(Source texts of formatted documents)
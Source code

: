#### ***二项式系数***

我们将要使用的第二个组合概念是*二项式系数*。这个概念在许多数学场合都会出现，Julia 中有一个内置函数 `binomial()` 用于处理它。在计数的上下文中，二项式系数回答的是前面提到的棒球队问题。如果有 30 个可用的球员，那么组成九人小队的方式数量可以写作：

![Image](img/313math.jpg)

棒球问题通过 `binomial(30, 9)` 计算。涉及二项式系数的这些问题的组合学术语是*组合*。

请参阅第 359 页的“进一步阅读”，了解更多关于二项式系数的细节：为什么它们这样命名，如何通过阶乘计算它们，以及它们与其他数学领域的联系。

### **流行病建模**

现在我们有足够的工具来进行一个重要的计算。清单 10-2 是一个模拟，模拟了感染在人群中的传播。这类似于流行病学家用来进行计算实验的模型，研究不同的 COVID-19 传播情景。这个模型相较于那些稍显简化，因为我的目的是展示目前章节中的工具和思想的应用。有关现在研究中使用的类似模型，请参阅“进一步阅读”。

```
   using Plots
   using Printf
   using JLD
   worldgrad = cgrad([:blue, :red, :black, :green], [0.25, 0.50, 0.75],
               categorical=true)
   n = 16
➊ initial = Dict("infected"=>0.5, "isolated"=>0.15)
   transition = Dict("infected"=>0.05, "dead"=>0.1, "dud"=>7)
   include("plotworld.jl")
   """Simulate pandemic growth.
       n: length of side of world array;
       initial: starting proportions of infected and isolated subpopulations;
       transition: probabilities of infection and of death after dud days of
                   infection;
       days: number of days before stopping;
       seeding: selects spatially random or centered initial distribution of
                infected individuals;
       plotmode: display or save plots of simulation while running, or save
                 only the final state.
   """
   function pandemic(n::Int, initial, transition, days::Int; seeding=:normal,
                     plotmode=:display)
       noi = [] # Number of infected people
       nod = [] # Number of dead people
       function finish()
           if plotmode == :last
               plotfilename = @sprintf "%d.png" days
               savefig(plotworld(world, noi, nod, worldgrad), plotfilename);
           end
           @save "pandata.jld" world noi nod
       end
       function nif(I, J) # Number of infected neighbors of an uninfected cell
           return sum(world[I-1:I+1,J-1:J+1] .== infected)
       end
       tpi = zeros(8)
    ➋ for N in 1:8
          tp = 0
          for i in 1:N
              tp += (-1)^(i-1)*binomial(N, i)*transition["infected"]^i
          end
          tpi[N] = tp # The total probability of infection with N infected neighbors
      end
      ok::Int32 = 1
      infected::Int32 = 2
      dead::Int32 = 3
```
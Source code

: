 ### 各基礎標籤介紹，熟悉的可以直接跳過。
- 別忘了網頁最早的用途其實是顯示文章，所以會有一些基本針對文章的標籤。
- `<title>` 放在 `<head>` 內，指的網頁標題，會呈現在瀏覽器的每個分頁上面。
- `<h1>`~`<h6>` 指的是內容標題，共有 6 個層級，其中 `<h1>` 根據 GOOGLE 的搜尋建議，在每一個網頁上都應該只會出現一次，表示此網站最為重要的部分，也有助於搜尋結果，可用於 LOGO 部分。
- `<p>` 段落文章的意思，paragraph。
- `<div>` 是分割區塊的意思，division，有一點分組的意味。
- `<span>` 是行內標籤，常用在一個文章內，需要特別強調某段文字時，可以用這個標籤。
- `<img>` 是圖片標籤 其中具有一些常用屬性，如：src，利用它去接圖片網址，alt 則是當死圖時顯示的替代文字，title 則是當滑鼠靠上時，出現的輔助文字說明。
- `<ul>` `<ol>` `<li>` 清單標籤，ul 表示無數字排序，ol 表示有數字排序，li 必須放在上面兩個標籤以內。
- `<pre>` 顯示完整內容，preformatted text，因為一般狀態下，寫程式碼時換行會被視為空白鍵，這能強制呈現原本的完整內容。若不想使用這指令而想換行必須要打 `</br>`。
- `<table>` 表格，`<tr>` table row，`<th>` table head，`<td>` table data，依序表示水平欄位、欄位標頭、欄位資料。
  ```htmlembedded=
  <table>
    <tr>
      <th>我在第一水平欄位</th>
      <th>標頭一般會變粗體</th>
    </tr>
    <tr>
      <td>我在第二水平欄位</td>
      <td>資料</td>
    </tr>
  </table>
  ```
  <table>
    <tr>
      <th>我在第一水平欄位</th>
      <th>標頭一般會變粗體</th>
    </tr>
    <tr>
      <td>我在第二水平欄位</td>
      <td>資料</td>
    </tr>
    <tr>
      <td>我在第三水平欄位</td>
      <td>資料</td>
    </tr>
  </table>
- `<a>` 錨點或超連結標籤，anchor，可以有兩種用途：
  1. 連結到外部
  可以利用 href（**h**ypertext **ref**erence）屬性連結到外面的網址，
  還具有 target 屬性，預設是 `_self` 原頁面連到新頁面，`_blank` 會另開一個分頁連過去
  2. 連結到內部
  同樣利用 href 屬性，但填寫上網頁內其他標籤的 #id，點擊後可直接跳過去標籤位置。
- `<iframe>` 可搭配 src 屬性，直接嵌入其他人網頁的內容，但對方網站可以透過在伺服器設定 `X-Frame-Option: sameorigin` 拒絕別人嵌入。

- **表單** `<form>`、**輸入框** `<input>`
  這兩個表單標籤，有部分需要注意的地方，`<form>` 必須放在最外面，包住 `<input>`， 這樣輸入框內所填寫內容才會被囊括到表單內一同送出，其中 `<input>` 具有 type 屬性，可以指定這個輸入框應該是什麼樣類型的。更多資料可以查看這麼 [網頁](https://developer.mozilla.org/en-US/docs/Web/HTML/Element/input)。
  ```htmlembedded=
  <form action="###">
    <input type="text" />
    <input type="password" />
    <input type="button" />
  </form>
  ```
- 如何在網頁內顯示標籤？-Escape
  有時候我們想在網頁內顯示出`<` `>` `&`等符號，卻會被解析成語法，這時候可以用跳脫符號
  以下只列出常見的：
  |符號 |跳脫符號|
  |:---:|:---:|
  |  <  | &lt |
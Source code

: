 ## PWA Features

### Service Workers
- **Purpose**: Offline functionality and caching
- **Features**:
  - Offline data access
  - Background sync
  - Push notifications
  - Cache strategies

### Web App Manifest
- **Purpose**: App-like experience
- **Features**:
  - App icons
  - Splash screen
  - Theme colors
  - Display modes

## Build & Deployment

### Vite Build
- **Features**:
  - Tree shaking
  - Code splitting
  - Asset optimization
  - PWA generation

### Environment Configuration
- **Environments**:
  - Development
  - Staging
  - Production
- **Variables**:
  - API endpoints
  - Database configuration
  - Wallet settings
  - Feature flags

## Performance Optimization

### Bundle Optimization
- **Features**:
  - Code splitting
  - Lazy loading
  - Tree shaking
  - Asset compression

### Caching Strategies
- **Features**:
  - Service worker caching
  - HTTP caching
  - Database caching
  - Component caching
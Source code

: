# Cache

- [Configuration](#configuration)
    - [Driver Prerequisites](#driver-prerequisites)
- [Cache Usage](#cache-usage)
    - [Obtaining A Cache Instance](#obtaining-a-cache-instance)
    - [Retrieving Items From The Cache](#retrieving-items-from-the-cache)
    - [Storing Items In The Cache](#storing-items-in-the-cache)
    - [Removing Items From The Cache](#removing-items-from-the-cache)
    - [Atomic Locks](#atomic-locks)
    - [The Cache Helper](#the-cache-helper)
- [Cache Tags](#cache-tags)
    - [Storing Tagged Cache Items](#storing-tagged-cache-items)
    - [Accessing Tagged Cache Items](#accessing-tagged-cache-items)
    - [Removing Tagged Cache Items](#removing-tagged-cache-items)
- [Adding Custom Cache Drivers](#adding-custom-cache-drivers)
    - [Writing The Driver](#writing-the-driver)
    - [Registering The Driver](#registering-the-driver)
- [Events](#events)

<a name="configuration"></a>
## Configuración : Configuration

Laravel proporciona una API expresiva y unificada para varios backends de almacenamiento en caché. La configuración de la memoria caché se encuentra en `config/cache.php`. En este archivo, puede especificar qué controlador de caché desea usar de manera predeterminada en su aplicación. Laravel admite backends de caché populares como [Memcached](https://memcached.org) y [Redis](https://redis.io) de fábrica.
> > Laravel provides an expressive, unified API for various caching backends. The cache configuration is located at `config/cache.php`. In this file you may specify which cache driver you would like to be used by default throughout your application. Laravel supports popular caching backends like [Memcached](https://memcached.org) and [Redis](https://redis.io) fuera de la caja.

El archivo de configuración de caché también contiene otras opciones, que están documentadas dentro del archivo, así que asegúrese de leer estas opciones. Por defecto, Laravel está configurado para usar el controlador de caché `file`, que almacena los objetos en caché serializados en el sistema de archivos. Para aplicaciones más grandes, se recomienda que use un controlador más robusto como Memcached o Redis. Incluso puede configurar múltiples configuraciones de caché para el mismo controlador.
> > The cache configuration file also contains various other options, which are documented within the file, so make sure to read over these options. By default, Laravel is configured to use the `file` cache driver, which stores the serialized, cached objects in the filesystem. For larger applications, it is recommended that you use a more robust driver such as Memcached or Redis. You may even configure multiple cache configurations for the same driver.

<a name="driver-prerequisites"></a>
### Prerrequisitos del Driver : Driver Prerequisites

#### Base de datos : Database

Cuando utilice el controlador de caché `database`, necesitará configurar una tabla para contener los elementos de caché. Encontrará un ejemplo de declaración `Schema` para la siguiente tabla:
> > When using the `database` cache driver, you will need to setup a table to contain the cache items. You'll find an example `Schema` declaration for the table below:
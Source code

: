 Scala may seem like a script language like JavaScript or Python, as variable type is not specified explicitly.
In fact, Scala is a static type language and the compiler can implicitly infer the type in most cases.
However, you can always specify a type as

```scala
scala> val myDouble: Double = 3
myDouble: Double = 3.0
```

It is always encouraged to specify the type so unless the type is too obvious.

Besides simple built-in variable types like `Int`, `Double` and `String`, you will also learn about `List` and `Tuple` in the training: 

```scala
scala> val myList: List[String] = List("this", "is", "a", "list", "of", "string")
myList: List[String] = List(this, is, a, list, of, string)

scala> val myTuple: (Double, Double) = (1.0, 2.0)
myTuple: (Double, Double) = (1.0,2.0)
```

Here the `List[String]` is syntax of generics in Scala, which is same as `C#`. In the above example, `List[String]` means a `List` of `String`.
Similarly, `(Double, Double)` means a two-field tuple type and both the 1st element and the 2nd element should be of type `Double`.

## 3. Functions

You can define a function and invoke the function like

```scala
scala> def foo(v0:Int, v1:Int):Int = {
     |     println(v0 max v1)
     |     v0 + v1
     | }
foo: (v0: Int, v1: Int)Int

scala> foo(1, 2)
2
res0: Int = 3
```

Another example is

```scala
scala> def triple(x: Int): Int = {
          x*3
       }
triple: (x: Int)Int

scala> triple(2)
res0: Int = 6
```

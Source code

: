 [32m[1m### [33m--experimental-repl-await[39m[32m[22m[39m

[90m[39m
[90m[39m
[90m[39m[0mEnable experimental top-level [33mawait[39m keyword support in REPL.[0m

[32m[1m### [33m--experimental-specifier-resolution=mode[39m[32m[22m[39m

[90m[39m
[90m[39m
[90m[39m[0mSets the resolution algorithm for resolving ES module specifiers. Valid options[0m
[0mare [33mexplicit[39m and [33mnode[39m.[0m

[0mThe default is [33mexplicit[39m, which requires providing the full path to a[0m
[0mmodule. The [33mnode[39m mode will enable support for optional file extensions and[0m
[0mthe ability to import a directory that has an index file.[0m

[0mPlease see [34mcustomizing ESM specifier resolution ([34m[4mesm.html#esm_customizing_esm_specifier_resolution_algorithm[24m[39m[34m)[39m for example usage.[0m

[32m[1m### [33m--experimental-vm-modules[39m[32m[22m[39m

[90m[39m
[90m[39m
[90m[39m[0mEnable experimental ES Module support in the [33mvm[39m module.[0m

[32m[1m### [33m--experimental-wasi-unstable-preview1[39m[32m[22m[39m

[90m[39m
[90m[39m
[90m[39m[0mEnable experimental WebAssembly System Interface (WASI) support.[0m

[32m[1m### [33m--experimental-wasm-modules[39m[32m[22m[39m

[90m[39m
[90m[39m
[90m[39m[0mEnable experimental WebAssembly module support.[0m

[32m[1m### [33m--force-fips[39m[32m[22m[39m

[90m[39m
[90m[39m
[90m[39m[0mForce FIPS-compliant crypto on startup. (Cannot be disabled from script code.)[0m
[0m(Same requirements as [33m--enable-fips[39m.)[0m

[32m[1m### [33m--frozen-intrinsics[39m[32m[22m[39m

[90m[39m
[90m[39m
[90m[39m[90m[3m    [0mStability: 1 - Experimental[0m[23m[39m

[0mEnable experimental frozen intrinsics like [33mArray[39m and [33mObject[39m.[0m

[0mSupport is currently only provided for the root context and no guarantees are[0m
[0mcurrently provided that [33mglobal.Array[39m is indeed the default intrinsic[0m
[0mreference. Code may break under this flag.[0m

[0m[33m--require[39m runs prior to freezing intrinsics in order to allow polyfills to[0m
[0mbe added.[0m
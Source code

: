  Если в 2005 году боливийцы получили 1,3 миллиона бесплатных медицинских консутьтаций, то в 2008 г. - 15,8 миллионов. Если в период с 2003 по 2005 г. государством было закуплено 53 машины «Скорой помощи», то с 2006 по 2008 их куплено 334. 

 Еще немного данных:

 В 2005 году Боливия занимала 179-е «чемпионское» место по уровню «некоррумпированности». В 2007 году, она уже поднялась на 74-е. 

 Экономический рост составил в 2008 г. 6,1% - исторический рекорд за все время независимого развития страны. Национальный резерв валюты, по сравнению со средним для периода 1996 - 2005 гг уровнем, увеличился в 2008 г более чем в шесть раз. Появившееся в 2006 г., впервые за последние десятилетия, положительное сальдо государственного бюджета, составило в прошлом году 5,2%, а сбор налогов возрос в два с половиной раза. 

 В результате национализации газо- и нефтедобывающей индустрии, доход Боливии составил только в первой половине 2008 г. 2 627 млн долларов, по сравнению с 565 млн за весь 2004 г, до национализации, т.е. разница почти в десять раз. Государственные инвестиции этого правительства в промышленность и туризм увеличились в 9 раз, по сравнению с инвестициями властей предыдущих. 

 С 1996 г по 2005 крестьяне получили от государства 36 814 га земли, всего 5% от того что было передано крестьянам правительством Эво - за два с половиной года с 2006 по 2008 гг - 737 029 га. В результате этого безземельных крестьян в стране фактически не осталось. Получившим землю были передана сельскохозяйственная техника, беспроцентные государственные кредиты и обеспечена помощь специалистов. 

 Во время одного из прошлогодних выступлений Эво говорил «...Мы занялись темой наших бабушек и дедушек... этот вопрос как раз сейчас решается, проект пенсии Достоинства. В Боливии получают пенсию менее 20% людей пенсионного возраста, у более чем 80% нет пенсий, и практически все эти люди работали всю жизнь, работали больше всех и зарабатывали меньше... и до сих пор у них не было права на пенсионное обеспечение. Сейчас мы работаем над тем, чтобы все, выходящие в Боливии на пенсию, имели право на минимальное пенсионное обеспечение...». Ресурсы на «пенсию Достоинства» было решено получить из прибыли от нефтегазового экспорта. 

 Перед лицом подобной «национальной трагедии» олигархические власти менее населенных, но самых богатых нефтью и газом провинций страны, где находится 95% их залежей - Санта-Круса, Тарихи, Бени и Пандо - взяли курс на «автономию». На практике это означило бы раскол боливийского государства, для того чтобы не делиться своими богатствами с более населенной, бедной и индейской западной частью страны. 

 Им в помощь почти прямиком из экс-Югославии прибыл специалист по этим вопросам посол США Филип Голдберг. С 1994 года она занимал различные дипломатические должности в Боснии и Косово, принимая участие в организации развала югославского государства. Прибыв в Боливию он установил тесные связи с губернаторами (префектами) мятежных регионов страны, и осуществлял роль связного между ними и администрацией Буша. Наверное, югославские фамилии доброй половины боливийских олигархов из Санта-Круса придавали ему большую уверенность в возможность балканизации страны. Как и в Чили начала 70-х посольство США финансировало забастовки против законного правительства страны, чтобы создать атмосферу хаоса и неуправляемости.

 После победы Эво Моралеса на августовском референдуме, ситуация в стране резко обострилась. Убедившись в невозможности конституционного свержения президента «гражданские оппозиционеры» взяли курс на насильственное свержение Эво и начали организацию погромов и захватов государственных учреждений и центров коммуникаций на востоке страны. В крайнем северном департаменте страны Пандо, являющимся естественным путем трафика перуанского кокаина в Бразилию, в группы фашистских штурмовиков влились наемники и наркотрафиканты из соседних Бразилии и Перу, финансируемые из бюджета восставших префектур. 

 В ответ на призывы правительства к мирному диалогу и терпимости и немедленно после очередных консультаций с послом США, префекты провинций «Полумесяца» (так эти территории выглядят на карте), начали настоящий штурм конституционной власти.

* [Task directions]: Transcribe the lines above between the line holding "их куплено 334." and the line holding "В 2005 году Боливия", inclusive, exactly as they stand and with nothing added.

* [Final answer]:
:  Если в 2005 году боливийцы получили 1,3 миллиона бесплатных медицинских консутьтаций, то в 2008 г. - 15,8 миллионов. Если в период с 2003 по 2005 г. государством было закуплено 53 машины «Скорой помощи», то с 2006 по 2008 их куплено 334. 

 Еще немного данных:

 В 2005 году Боливия занимала 179-е «чемпионское» место по уровню «некоррумпированности». В 2007 году, она уже поднялась на 74-е. 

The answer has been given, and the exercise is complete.